59. Urteil der II. Zivilabteilung vom 14. Juli 1988 i.S. X. gegen Y.
(Verwaltungsgerichtsbeschwerde) Regeste

    Grundbuch.

    1. Prüfungsbefugnis des Grundbuchverwalters (Art. 965 ZGB).

    Der Grundbuchverwalter ist nicht befugt, die Eintragung einer
Handänderung zu verweigern mit der Begründung, die Abwicklung des
ihr zugrunde liegenden (Kaufsrechts-)Vertrages könnte angesichts der
darin vereinbarten Bereinigung der grundpfandrechtlichen Verhältnisse
Schwierigkeiten bieten (E. 2).

    2. Neuverteilung der Pfandhaft (Art. 833 ZGB).

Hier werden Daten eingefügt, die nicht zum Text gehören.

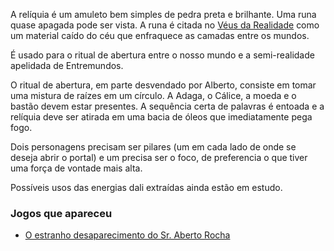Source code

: A relíquia é um amuleto bem simples de pedra preta e brilhante. Uma runa quase apagada pode ser vista. A runa é citada no [Véus da Realidade](../../livros/veus_da_realidade/index.md) como um material caído do céu que enfraquece as camadas entre os mundos.

É usado para o ritual de abertura entre o nosso mundo e a semi-realidade apelidada de Entremundos. 

O ritual de abertura, em parte desvendado por Alberto, consiste  em tomar uma mistura de raízes em um círculo. A Adaga, o Cálice, a moeda e o bastão devem estar presentes. A sequência certa de palavras é entoada e a relíquia deve ser atirada em uma bacia de óleos que imediatamente pega fogo.

Dois personagens precisam ser pilares (um em cada lado de onde se deseja abrir o portal) e um precisa ser o foco, de preferencia o que tiver uma força de vontade mais alta. 

Possíveis usos das energias dali extraídas ainda estão em estudo.
### Jogos que apareceu
- [O estranho desaparecimento do Sr. Aberto Rocha](../../../../jogos/00_piloto/index.md)
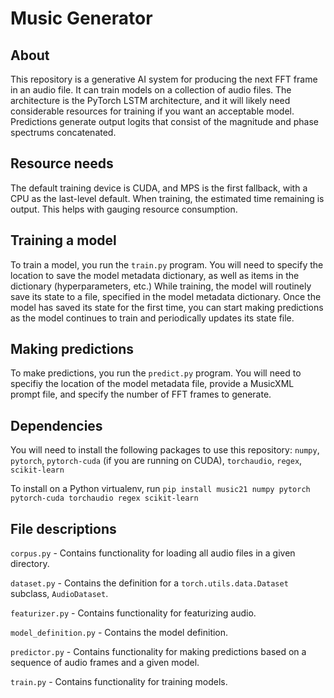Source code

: # Music Generator

## About
This repository is a generative AI system for producing the next FFT frame in an audio file. It can train models on a collection of audio files. The architecture is the PyTorch LSTM architecture, and it will likely need considerable resources for training if you want an acceptable model. Predictions generate output logits that consist of the magnitude and phase spectrums concatenated.

## Resource needs
The default training device is CUDA, and MPS is the first fallback, with a CPU as the last-level default. When training, the estimated time remaining is output. This helps with gauging resource consumption.

## Training a model
To train a model, you run the `train.py` program. You will need to specify the location to save the model metadata dictionary, as well as items in the dictionary (hyperparameters, etc.) While training, the model will routinely save its state to a file, specified in the model metadata dictionary. Once the model has saved its state for the first time, you can start making predictions as the model continues to train and periodically updates its state file.

## Making predictions
To make predictions, you run the `predict.py` program. You will need to specifiy the location of the model metadata file, provide a MusicXML prompt file, and specify the number of FFT frames to generate.

## Dependencies
You will need to install the following packages to use this repository:
`numpy`, `pytorch`, `pytorch-cuda` (if you are running on CUDA), `torchaudio`, `regex`, `scikit-learn`

To install on a Python virtualenv, run `pip install music21 numpy pytorch pytorch-cuda torchaudio regex scikit-learn`

## File descriptions
`corpus.py` - Contains functionality for loading all audio files in a given directory.

`dataset.py` - Contains the definition for a `torch.utils.data.Dataset` subclass, `AudioDataset`.

`featurizer.py` - Contains functionality for featurizing audio.

`model_definition.py` - Contains the model definition.

`predictor.py` - Contains functionality for making predictions based on a sequence of audio frames and a given model.

`train.py` - Contains functionality for training models.
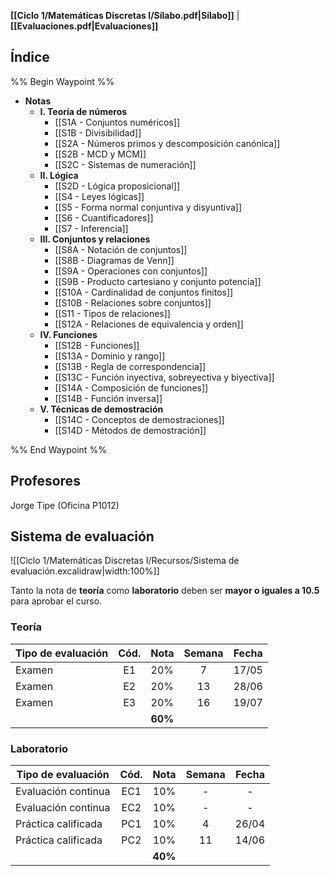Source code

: **[[Ciclo 1/Matemáticas Discretas I/Sílabo.pdf|Sílabo]]** | **[[Evaluaciones.pdf|Evaluaciones]]**

## Índice

%% Begin Waypoint %%
- **Notas**
	- **I. Teoría de números**
		- [[S1A - Conjuntos numéricos]]
		- [[S1B - Divisibilidad]]
		- [[S2A - Números primos y descomposición canónica]]
		- [[S2B - MCD y MCM]]
		- [[S2C - Sistemas de numeración]]
	- **II. Lógica**
		- [[S2D - Lógica proposicional]]
		- [[S4 - Leyes lógicas]]
		- [[S5 - Forma normal conjuntiva y disyuntiva]]
		- [[S6 - Cuantificadores]]
		- [[S7 - Inferencia]]
	- **III. Conjuntos y relaciones**
		- [[S8A - Notación de conjuntos]]
		- [[S8B - Diagramas de Venn]]
		- [[S9A - Operaciones con conjuntos]]
		- [[S9B - Producto cartesiano y conjunto potencia]]
		- [[S10A - Cardinalidad de conjuntos finitos]]
		- [[S10B - Relaciones sobre conjuntos]]
		- [[S11 - Tipos de relaciones]]
		- [[S12A - Relaciones de equivalencia y orden]]
	- **IV. Funciones**
		- [[S12B - Funciones]]
		- [[S13A - Dominio y rango]]
		- [[S13B - Regla de correspondencia]]
		- [[S13C - Función inyectiva, sobreyectiva y biyectiva]]
		- [[S14A - Composición de funciones]]
		- [[S14B - Función inversa]]
	- **V. Técnicas de demostración**
		- [[S14C - Conceptos de demostraciones]]
		- [[S14D - Métodos de demostración]]

%% End Waypoint %%

## Profesores

Jorge Tipe (Oficina P1012)

## Sistema de evaluación

![[Ciclo 1/Matemáticas Discretas I/Recursos/Sistema de evaluación.excalidraw|width:100%]]

Tanto la nota de **teoría** como **laboratorio** deben ser **mayor o iguales a 10.5** para aprobar el curso.

### Teoría

| Tipo de evaluación | Cód. |  Nota   | Semana | Fecha |
| ------------------ | :--: | :-----: | :----: | :---: |
| Examen             |  E1  |   20%   |   7    | 17/05 |
| Examen             |  E2  |   20%   |   13   | 28/06 |
| Examen             |  E3  |   20%   |   16   | 19/07 |
|                    |      | **60%** |        |       |

### Laboratorio

| Tipo de evaluación  | Cód. |  Nota   | Semana | Fecha |
| ------------------- | :--: | :-----: | :----: | :---: |
| Evaluación continua | EC1  |   10%   |   -    |   -   |
| Evaluación continua | EC2  |   10%   |   -    |   -   |
| Práctica calificada | PC1  |   10%   |   4    | 26/04 |
| Práctica calificada | PC2  |   10%   |   11   | 14/06 |
|                     |      | **40%** |        |       |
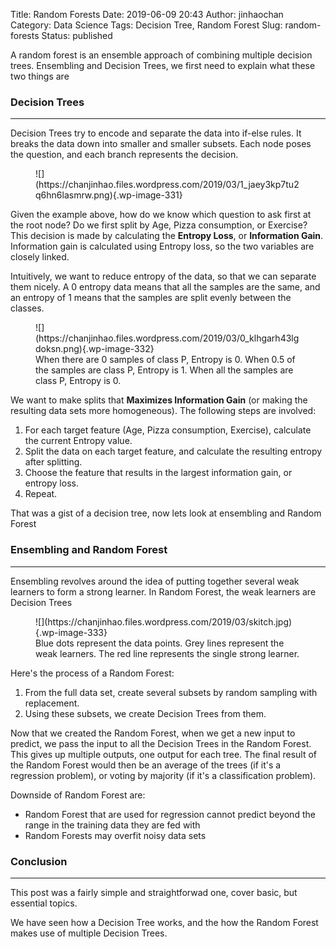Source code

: Title: Random Forests
Date: 2019-06-09 20:43
Author: jinhaochan
Category: Data Science
Tags: Decision Tree, Random Forest
Slug: random-forests
Status: published

<!-- wp:paragraph -->

A random forest is an ensemble approach of combining multiple decision trees. Ensembling and Decision Trees, we first need to explain what these two things are

<!-- /wp:paragraph -->

<!-- wp:heading {"level":3} -->

### Decision Trees

<!-- /wp:heading -->

<!-- wp:separator -->

------------------------------------------------------------------------

<!-- /wp:separator -->

</p>
<!-- wp:paragraph -->

Decision Trees try to encode and separate the data into if-else rules. It breaks the data down into smaller and smaller subsets. Each node poses the question, and each branch represents the decision.

<!-- /wp:paragraph -->

<!-- wp:image {"id":331,"align":"center"} -->

<div class="wp-block-image">

<figure class="aligncenter">
![](https://chanjinhao.files.wordpress.com/2019/03/1_jaey3kp7tu2q6hn6lasmrw.png){.wp-image-331}
</figure>

</div>

<!-- /wp:image -->

<!-- wp:paragraph -->

Given the example above, how do we know which question to ask first at the root node? Do we first split by Age, Pizza consumption, or Exercise? This decision is made by calculating the **Entropy Loss**, or **Information Gain**. Information gain is calculated using Entropy loss, so the two variables are closely linked.

<!-- /wp:paragraph -->

<!-- wp:paragraph -->

Intuitively, we want to reduce entropy of the data, so that we can separate them nicely. A 0 entropy data means that all the samples are the same, and an entropy of 1 means that the samples are split evenly between the classes.

<!-- /wp:paragraph -->

<!-- wp:image {"id":332,"align":"center"} -->

<div class="wp-block-image">

<figure class="aligncenter">
![](https://chanjinhao.files.wordpress.com/2019/03/0_klhgarh43lgdoksn.png){.wp-image-332}  
<figcaption>
When there are 0 samples of class P, Entropy is 0.  
When 0.5 of the samples are class P, Entropy is 1.  
When all the samples are class P, Entropy is 0.
</figcaption>
</figure>

</div>

<!-- /wp:image -->

<!-- wp:paragraph -->

We want to make splits that **Maximizes Information Gain** (or making the resulting data sets more homogeneous). The following steps are involved:

<!-- /wp:paragraph -->

<!-- wp:list {"ordered":true} -->

1.  For each target feature (Age, Pizza consumption, Exercise), calculate the current Entropy value.
2.  Split the data on each target feature, and calculate the resulting entropy after splitting.
3.  Choose the feature that results in the largest information gain, or entropy loss.
4.  Repeat.

<!-- /wp:list -->

<!-- wp:paragraph -->

That was a gist of a decision tree, now lets look at ensembling and Random Forest

<!-- /wp:paragraph -->

<!-- wp:heading {"level":3} -->

### Ensembling and Random Forest

<!-- /wp:heading -->

<!-- wp:separator -->

------------------------------------------------------------------------

<!-- /wp:separator -->

</p>
<!-- wp:paragraph -->

Ensembling revolves around the idea of putting together several weak learners to form a strong learner. In Random Forest, the weak learners are Decision Trees

<!-- /wp:paragraph -->

<!-- wp:image {"id":333,"align":"center"} -->

<div class="wp-block-image">

<figure class="aligncenter">
![](https://chanjinhao.files.wordpress.com/2019/03/skitch.jpg){.wp-image-333}  
<figcaption>
Blue dots represent the data points.  
Grey lines represent the weak learners.  
The red line represents the single strong learner.
</figcaption>
</figure>

</div>

<!-- /wp:image -->

<!-- wp:paragraph -->

Here's the process of a Random Forest:

<!-- /wp:paragraph -->

<!-- wp:list {"ordered":true} -->

1.  From the full data set, create several subsets by random sampling with replacement.
2.  Using these subsets, we create Decision Trees from them.

<!-- /wp:list -->

<!-- wp:paragraph -->

Now that we created the Random Forest, when we get a new input to predict, we pass the input to all the Decision Trees in the Random Forest. This gives up multiple outputs, one output for each tree. The final result of the Random Forest would then be an average of the trees (if it's a regression problem), or voting by majority (if it's a classification problem).

<!-- /wp:paragraph -->

<!-- wp:paragraph -->

Downside of Random Forest are:

<!-- /wp:paragraph -->

<!-- wp:list -->

-   Random Forest that are used for regression cannot predict beyond the range in the training data they are fed with
-   Random Forests may overfit noisy data sets

<!-- /wp:list -->

<!-- wp:heading {"level":3} -->

### Conclusion

<!-- /wp:heading -->

<!-- wp:separator -->

------------------------------------------------------------------------

<!-- /wp:separator -->

</p>
<!-- wp:paragraph -->

This post was a fairly simple and straightforwad one, cover basic, but essential topics.

<!-- /wp:paragraph -->

<!-- wp:paragraph -->

We have seen how a Decision Tree works, and the how the Random Forest makes use of multiple Decision Trees.

<!-- /wp:paragraph -->
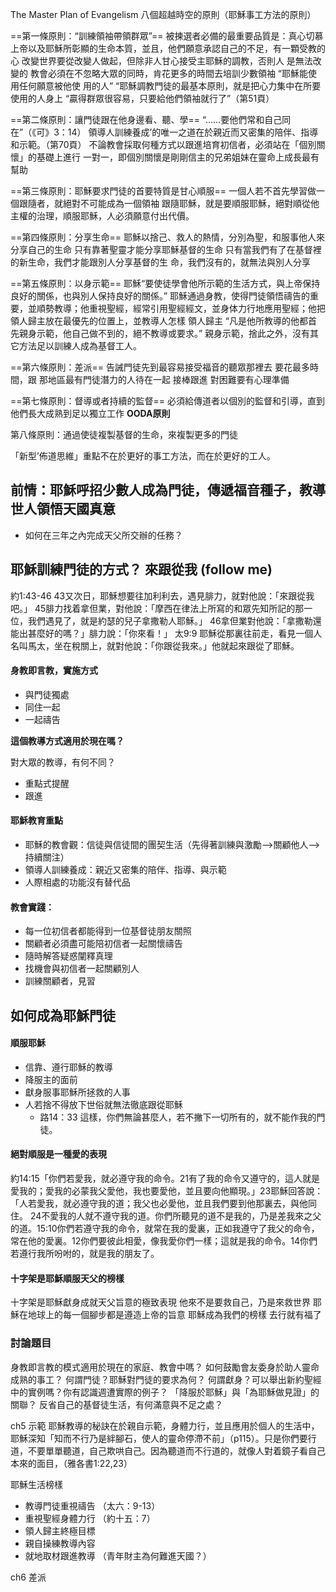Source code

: The Master Plan of Evangelism
八個超越時空的原則（耶穌事工方法的原則）

==第一條原則：“訓練領袖帶領群眾”==
被揀選者必備的最重要品質是：真心切慕上帝以及耶穌所彰顯的生命本質，並且，他們願意承認自己的不足，有一顆受教的心
改變世界要從改變人做起，但除非人甘心接受主耶穌的調教，否則人 是無法改變的
教會必須在不忽略大眾的同時，肯花更多的時間去培訓少數領袖
“耶穌能使用任何願意被他使 用的人”
“耶穌調教門徒的最基本原則，就是把心力集中在所要使用的人身上
“贏得群眾很容易，只要給他們領袖就行了”（第51頁）

==第二條原則：讓門徒跟在他身邊看、聽、學==
“……要他們常和自己同在”（《可》3：14）
領導人訓練養成’的唯一之道在於親近而又密集的陪伴、指導和示範。（第70頁）
不論教會採取何種方式以跟進培育初信者，必須站在「個別關懷」的基礎上進行
一對一，即個別關懷是剛剛信主的兄弟姐妹在靈命上成長最有幫助

==第三條原則：耶穌要求門徒的首要特質是甘心順服==
一個人若不首先學習做一個跟隨者，就絕對不可能成為一個領袖
跟隨耶穌，就是要順服耶穌，絕對順從他主權的治理，順服耶穌，人必須願意付出代價。

==第四條原則：分享生命==
耶穌以捨己、救人的熱情，分別為聖，和服事他人來分享自己的生命
只有靠著聖靈才能分享耶穌基督的生命
只有當我們有了在基督裡的新生命，我們才能跟別人分享基督的生 命，我們沒有的，就無法與別人分享

==第五條原則：以身示範==
耶穌“要使徒學會他所示範的生活方式，與上帝保持良好的關係，也與別人保持良好的關係。”
耶穌通過身教，使得門徒領悟禱告的重要，並順勢教導；他重視聖經，經常引用聖經經文，並身体力行地應用聖經；他把領人歸主放在最優先的位置上，並教導人怎樣 領人歸主
“凡是他所教導的他都首先親身示範，他自己做不到的，絕不教導或要求。”
親身示範，捨此之外，沒有其它方法足以訓練人成為基督工人。

==第六條原則：差派==
告誡門徒先到最容易接受福音的聽眾那裡去
要花最多時間，跟 那地區最有門徒潛力的人待在一起
接棒跟進
對困難要有心理準備

==第七條原則：督導或者持續的監督==
必須給傳道者以個別的監督和引導，直到他們長大成熟到足以獨立工作
**OODA原則**

第八條原則：通過使徒複製基督的生命，來複製更多的門徒

「新型’佈道思維」重點不在於更好的事工方法，而在於更好的工人。

## 前情：耶穌呼招少數人成為門徒，傳遞福音種子，教導世人領悟天國真意
* 如何在三年之內完成天父所交辦的任務？

## 耶穌訓練門徒的方式？ 來跟從我 (follow me)

約1:43-46
43又次日，耶穌想要往加利利去，遇見腓力，就對他說：「來跟從我吧。」
45腓力找着拿但業，對他說：「摩西在律法上所寫的和眾先知所記的那一位，我們遇見了，就是約瑟的兒子拿撒勒人耶穌。」 46拿但業對他說：「拿撒勒還能出甚麼好的嗎？」腓力說：「你來看！」
太9:9 耶穌從那裏往前走，看見一個人名叫馬太，坐在稅關上，就對他說：「你跟從我來。」他就起來跟從了耶穌。

#### 身教即言教，實施方式
* 與門徒獨處
* 同住一起
* 一起禱告

**這個教導方式適用於現在嗎？**

對大眾的教導，有何不同？
* 重點式提醒
* 跟進

#### 耶穌教育重點
* 耶穌的教會觀：信徒與信徒間的團契生活（先得著訓練與激勵-->關顧他人-->持續關注）
* 領導人訓練養成：親近又密集的陪伴、指導、與示範
* 人際相處的功能沒有替代品

#### 教會實踐：
* 每一位初信者都能得到一位基督徒朋友關照
* 關顧者必須盡可能陪初信者一起關懷禱告
* 隨時解答疑惑闡釋真理
* 找機會與初信者一起關顧別人
* 訓練關顧者，見習

## 如何成為耶穌門徒

#### 順服耶穌
* 信靠、遵行耶穌的教導
* 降服主的面前
* 獻身服事耶穌所拯救的人事
* 人若捨不得放下世俗就無法徹底跟從耶穌
	* 路14：33 這樣，你們無論甚麼人，若不撇下一切所有的，就不能作我的門徒。

#### 絕對順服是一種愛的表現
約14:15「你們若愛我，就必遵守我的命令。21有了我的命令又遵守的，這人就是愛我的；愛我的必蒙我父愛他，我也要愛他，並且要向他顯現。」23耶穌回答說：「人若愛我，就必遵守我的道；我父也必愛他，並且我們要到他那裏去，與他同住。 24不愛我的人就不遵守我的道。你們所聽見的道不是我的，乃是差我來之父的道。15:10你們若遵守我的命令，就常在我的愛裏，正如我遵守了我父的命令，常在他的愛裏。12你們要彼此相愛，像我愛你們一樣；這就是我的命令。14你們若遵行我所吩咐的，就是我的朋友了。

#### 十字架是耶穌順服天父的榜樣
十字架是耶穌獻身成就天父旨意的極致表現
他來不是要救自己，乃是來救世界
耶穌在地球上的每一個腳步都是遵造上帝的旨意
耶穌成為我們的榜樣
去行就有福了

### 討論題目

身教即言教的模式適用於現在的家庭、教會中嗎？
如何鼓勵會友委身於助人靈命成熟的事工？
何謂門徒？耶穌對門徒的要求為何？
何謂獻身？可以舉出新約聖經中的實例嗎？你有認識週遭實際的例子？
「降服於耶穌」與「為耶穌做見證」的關聯？
反省自己的基督徒生活，有何滿意與不足之處？

ch5 示範
耶穌教導的秘訣在於親自示範，身體力行，並且應用於個人的生活中，耶穌深知「知而不行乃是絆腳石，使人的靈命停滯不前」（p115）。只是你們要行道，不要單單聽道，自己欺哄自己。因為聽道而不行道的，就像人對着鏡子看自己本來的面目，（雅各書1:22,23）

耶穌生活榜樣
* 教導門徒重視禱告 （太六：9-13）
* 重視聖經身體力行 （約十五：7）
* 領人歸主終極目標
* 親自操練教導內容
* 就地取材跟進教導 （青年財主為何難進天國？）

ch6 差派





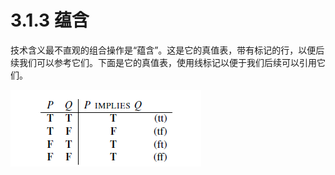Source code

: # 3.1.3 蕴含

技术含义最不直观的组合操作是“蕴含”。这是它的真值表，带有标记的行，以便后续我们可以参考它们。下面是它的真值表，使用线标记以便于我们后续可以引用它们。

![&#x6CA1;&#x6709;&#x627E;&#x5230;&#x5982;&#x4F55;&#x5728;gitbook&#x521B;&#x5EFA;&#x771F;&#x503C;&#x8868;&#xFF0C;&#x622A;&#x56FE;&#x66FF;&#x4EE3;](../../../.gitbook/assets/image%20%289%29.png)

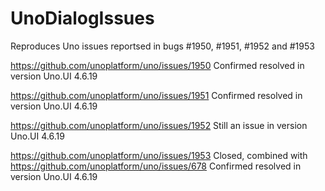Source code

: # UnoDialogIssues

Reproduces Uno issues reportsed in bugs #1950, #1951, #1952 and #1953

https://github.com/unoplatform/uno/issues/1950
Confirmed resolved in version Uno.UI 4.6.19

https://github.com/unoplatform/uno/issues/1951
Confirmed resolved in version Uno.UI 4.6.19

https://github.com/unoplatform/uno/issues/1952
Still an issue in version Uno.UI 4.6.19

https://github.com/unoplatform/uno/issues/1953
Closed, combined with
https://github.com/unoplatform/uno/issues/678
Confirmed resolved in version Uno.UI 4.6.19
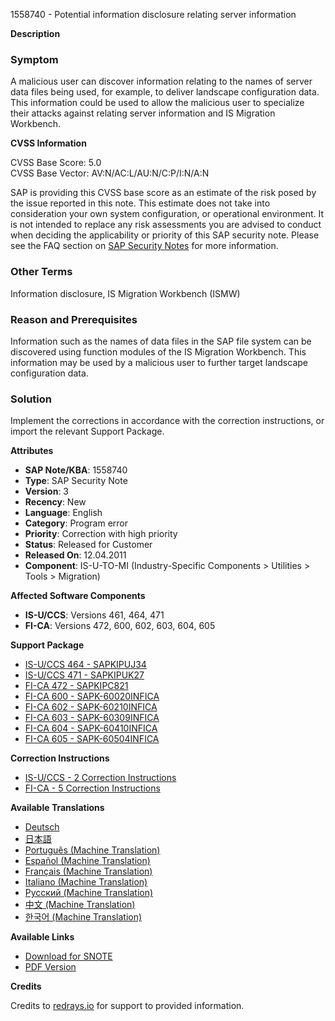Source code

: 1558740 - Potential information disclosure relating server information

**Description**

### Symptom

A malicious user can discover information relating to the names of server data files being used, for example, to deliver landscape configuration data. This information could be used to allow the malicious user to specialize their attacks against relating server information and IS Migration Workbench.

**CVSS Information**

CVSS Base Score: 5.0  
CVSS Base Vector: AV:N/AC:L/AU:N/C:P/I:N/A:N

SAP is providing this CVSS base score as an estimate of the risk posed by the issue reported in this note. This estimate does not take into consideration your own system configuration, or operational environment. It is not intended to replace any risk assessments you are advised to conduct when deciding the applicability or priority of this SAP security note. Please see the FAQ section on [SAP Security Notes](https://service.sap.com/securitynotes/) for more information.

### Other Terms

Information disclosure, IS Migration Workbench (ISMW)

### Reason and Prerequisites

Information such as the names of data files in the SAP file system can be discovered using function modules of the IS Migration Workbench. This information may be used by a malicious user to further target landscape configuration data.

### Solution

Implement the corrections in accordance with the correction instructions, or import the relevant Support Package.

**Attributes**

- **SAP Note/KBA**: 1558740
- **Type**: SAP Security Note
- **Version**: 3
- **Recency**: New
- **Language**: English
- **Category**: Program error
- **Priority**: Correction with high priority
- **Status**: Released for Customer
- **Released On**: 12.04.2011
- **Component**: IS-U-TO-MI (Industry-Specific Components > Utilities > Tools > Migration)

**Affected Software Components**

- **IS-U/CCS**: Versions 461, 464, 471
- **FI-CA**: Versions 472, 600, 602, 603, 604, 605

**Support Package**

- [IS-U/CCS 464 - SAPKIPUJ34](https://me.sap.com/supportpackage/SAPKIPUJ34)
- [IS-U/CCS 471 - SAPKIPUK27](https://me.sap.com/supportpackage/SAPKIPUK27)
- [FI-CA 472 - SAPKIPC821](https://me.sap.com/supportpackage/SAPKIPC821)
- [FI-CA 600 - SAPK-60020INFICA](https://me.sap.com/supportpackage/SAPK-60020INFICA)
- [FI-CA 602 - SAPK-60210INFICA](https://me.sap.com/supportpackage/SAPK-60210INFICA)
- [FI-CA 603 - SAPK-60309INFICA](https://me.sap.com/supportpackage/SAPK-60309INFICA)
- [FI-CA 604 - SAPK-60410INFICA](https://me.sap.com/supportpackage/SAPK-60410INFICA)
- [FI-CA 605 - SAPK-60504INFICA](https://me.sap.com/supportpackage/SAPK-60504INFICA)

**Correction Instructions**

- [IS-U/CCS - 2 Correction Instructions](https://me.sap.com/corrins/0001558740/16)
- [FI-CA - 5 Correction Instructions](https://me.sap.com/corrins/0001558740/36)

**Available Translations**

- [Deutsch](https://me.sap.com/notes/0001558740/D)
- [日本語](https://me.sap.com/notes/0001558740/J)
- [Português (Machine Translation)](https://me.sap.com/notes/0001558740/P)
- [Español (Machine Translation)](https://me.sap.com/notes/0001558740/S)
- [Français (Machine Translation)](https://me.sap.com/notes/0001558740/F)
- [Italiano (Machine Translation)](https://me.sap.com/notes/0001558740/I)
- [Русский (Machine Translation)](https://me.sap.com/notes/0001558740/R)
- [中文 (Machine Translation)](https://me.sap.com/notes/0001558740/1)
- [한국어 (Machine Translation)](https://me.sap.com/notes/0001558740/3)

**Available Links**

- [Download for SNOTE](https://notesdownloads.sap.com/note/0040000009241882017)
- [PDF Version](https://userapps.support.sap.com/sap/support/sfm/notes/print/0001558740?language=en-US&token=3DE397646CBF9FC2097694024C0B4E2D)

**Credits**

Credits to [redrays.io](https://redrays.io) for support to provided information.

    Hat sich das auf dem in Frage stehenden Grundstück haftende Gesamtpfand
- wegen des Widerstandes der betroffenen Gläubiger - nicht im Sinne des
(Kaufsrechts-)Vertrages neu verteilen lassen, so hat der Grundbuchverwalter
einem vom Erwerber gestellten Begehren um Neuverteilung der Pfandhaft im
Sinne von Art. 833 ZGB stattzugeben (E. 3).

Sachverhalt

    A.- Y. räumte X. mit öffentlich beurkundetem Vertrag vom 16.
März 1987 am Grundstück Nr. ... in A. ein Kaufsrecht ein. Das
Grundstück war damals mit verschiedenen Grundpfandrechten belastet. Fünf
Grundpfandverschreibungen waren als Gesamtpfand im Sinne von Art. 798 ZGB
errichtet worden, für das zwei weitere Grundstücke in A. mitverpfändet
waren. Der im Vertrag vereinbarte Kaufpreis sollte durch die Übernahme
einer entsprechenden Grundpfandschuld getilgt werden. Sodann verpflichtete
sich Y. "unwiderruflich, die Grundpfandschulden, die den Betrag des
vorerwähnten Kaufpreises übersteigen, bei den Gläubigern abzulösen." Der
Kaufsrechtsberechtigte wurde schliesslich ermächtigt, gestützt auf den
abgeschlossenen Vertrag und die Ausübungserklärung die Eigentumsübertragung
beim Grundbuchführer anzumelden.

    Am 5. Juni 1987 übte X. das Kaufsrecht aus. Gleichentags ersuchte er
das zuständige Grundbuchamt, den Eigentumsübergang im Grundbuch einzutragen
und das Verteilungsverfahren nach Art. 833 ZGB durchzuführen, da bezüglich
der Ablösung der Grundpfandrechte mit den einzelnen Pfandgläubigern keine
Einigung erzielt worden sei.

    Das Grundbuchamt wies die Anmeldung am 10. Juni 1987 ab, und eine
von X. hiergegen eingereichte Beschwerde wies die Justizkommission des
kantonalen Obergerichts mit Entscheid vom 16. November 1987 ebenfalls ab.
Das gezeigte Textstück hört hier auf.